We have previously reported that xenogeneic lethal acute graft-versus-host disease (GVHD) was induced by transplantation of a mixture of human IL-2 activated natural killer (NK) and T cells into SCID mice conditioned with 4 Gy total-body irradiation (TBI), but not by IL-2-activated pure human T cells or NK cells. TBI and transplantation of the mixture of activated cells were both required to produce the lethal effect. We now report the effect of human IL-2 activated NK, T, or NK+T effector cells on the development of acute and chronic GVHD and GVL in SCID mice bearing human leukemic cells.
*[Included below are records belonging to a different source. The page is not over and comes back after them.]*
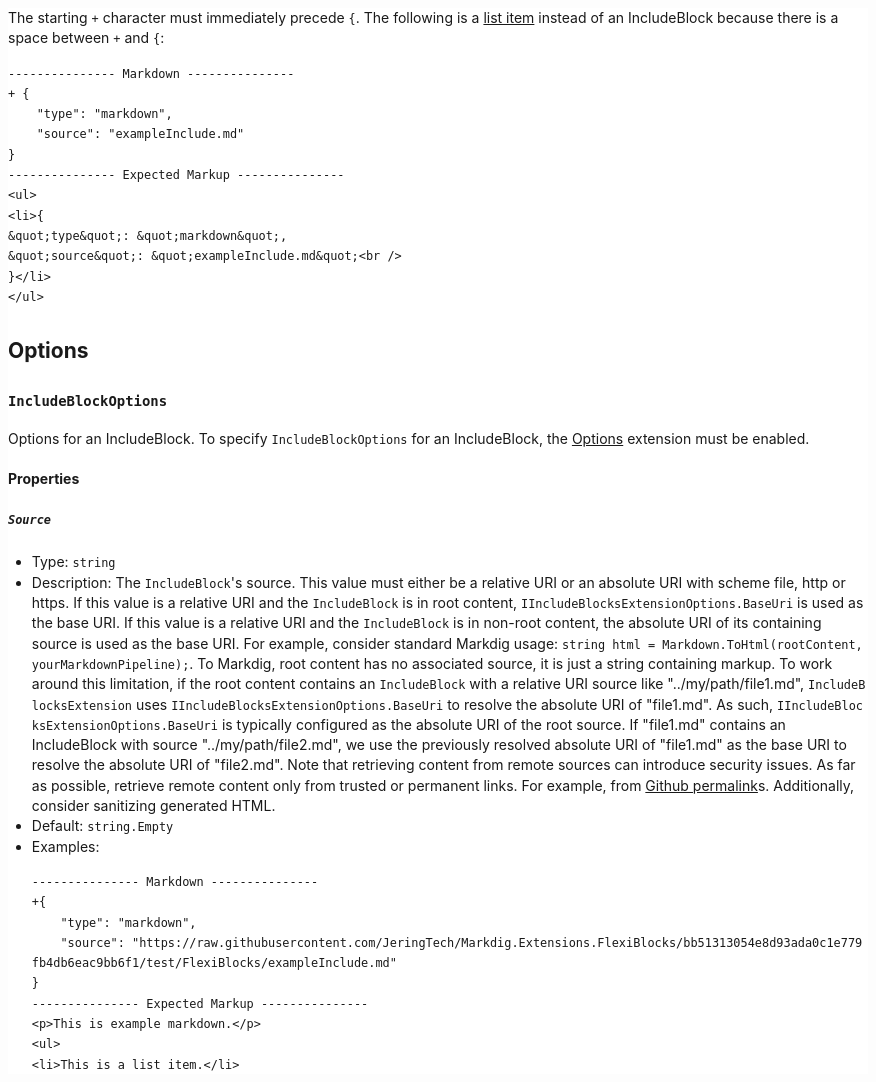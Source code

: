 The starting `+` character must immediately precede `{`. The following is a [list item](https://spec.commonmark.org/0.28/#list-items)
instead of an IncludeBlock because there is a space between `+` and `{`:
```````````````````````````````` none
--------------- Markdown ---------------
+ {
    "type": "markdown",
    "source": "exampleInclude.md"    
}
--------------- Expected Markup ---------------
<ul>
<li>{
&quot;type&quot;: &quot;markdown&quot;,
&quot;source&quot;: &quot;exampleInclude.md&quot;<br />
}</li>
</ul>
````````````````````````````````

## Options
### `IncludeBlockOptions`
Options for an IncludeBlock. To specify `IncludeBlockOptions` for an IncludeBlock, the [Options](https://github.com/JeringTech/Markdig.Extensions.FlexiBlocks/blob/master/specs/OptionsBlocksSpecs.md#options) extension must be enabled.

#### Properties

##### `Source`
- Type: `string`
- Description: The `IncludeBlock`'s source.
  This value must either be a relative URI or an absolute URI with scheme file, http or https.
  If this value is a relative URI and the `IncludeBlock` is in root content, `IIncludeBlocksExtensionOptions.BaseUri`
  is used as the base URI.
  If this value is a relative URI and the `IncludeBlock` is in non-root content, the absolute URI of its containing source is used as the base URI.
  For example, consider standard Markdig usage: `string html = Markdown.ToHtml(rootContent, yourMarkdownPipeline);`.
  To Markdig, root content has no associated source, it is just a string containing markup.
  To work around this limitation, if the root content contains an `IncludeBlock` with a relative URI source like "../my/path/file1.md", `IncludeBlocksExtension`
  uses `IIncludeBlocksExtensionOptions.BaseUri` to resolve the absolute URI of "file1.md".
  As such, `IIncludeBlocksExtensionOptions.BaseUri` is typically configured as the absolute URI of the root source.
  If "file1.md" contains an IncludeBlock with source "../my/path/file2.md", we use the previously resolved absolute URI of "file1.md" as the base URI to
  resolve the absolute URI of "file2.md".
  Note that retrieving content from remote sources can introduce security issues. As far as possible, retrieve remote content only from trusted or permanent links. For example,
  from [Github permalink](https://help.github.com/articles/getting-permanent-links-to-files/)s. Additionally, consider sanitizing generated HTML.
- Default: `string.Empty`
- Examples:
  ```````````````````````````````` none
  --------------- Markdown ---------------
  +{
      "type": "markdown",
      "source": "https://raw.githubusercontent.com/JeringTech/Markdig.Extensions.FlexiBlocks/bb51313054e8d93ada0c1e779fb4db6eac9bb6f1/test/FlexiBlocks/exampleInclude.md"
  }
  --------------- Expected Markup ---------------
  <p>This is example markdown.</p>
  <ul>
  <li>This is a list item.</li>
  ````````````````````````````````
Ten days after being inoculated i.v. with 2 x 10(7) human U-937 or K-562 leukemic cells, SCID mice, hereafter termed hu-leukemic mice, were radiated with 4 Gy TBI and transplanted i.v. with 5 x 10(7) human IL-2-activated NK, T, or NK+T effector cells. Hu-leukemic control mice received neither TBI nor effector cell transplantation. Acute GVHD-positive control SCID mice were transplanted with 5 x 10(7) H-2-incompatible C57Bl/6 splenocytes following 4 Gy TBI. The mice were observed for signs of GVHD and leukemia for 90 days. Twenty of 20 non-effector cell-transplanted control hu-leukemic mice developed signs related to leukemia and died with leukemic infiltration in the brain, liver, kidney, and lung 50-65 days after inoculation. Flow cytometry (FC) demonstrated 21-89% human leukemic cell infiltration in the bone marrow. Fourteen of 14 hu-leukemic mice transplanted with NK+T effector cells did not develop signs of advanced leukemia but died within 17 days of acute GVHD. FC demonstrated no human leukemic cells in their marrow. Twelve of 15 and 18 of 25 hu-leukemic mice transplanted with either NK or T cells survived 90 days without any evidence of symptomatic leukemia (P < 0.01 compared with non-effector cell-transplanted groups). NK-transplanted hu-leukemic animals experienced mild-to-moderate acute GVHD during the first 10-20 days posttransplantation, but gradually recovered and did not develop chronic GVHD. Hu-leukemic animals transplanted with T effector cells manifested no signs of leukemia or acute GVHD but chronic GVHD skin lesions appeared 80-90 days after transplantation. We conclude that acute GVHD, chronic GVHD, and GVL are associated but separable phenomena.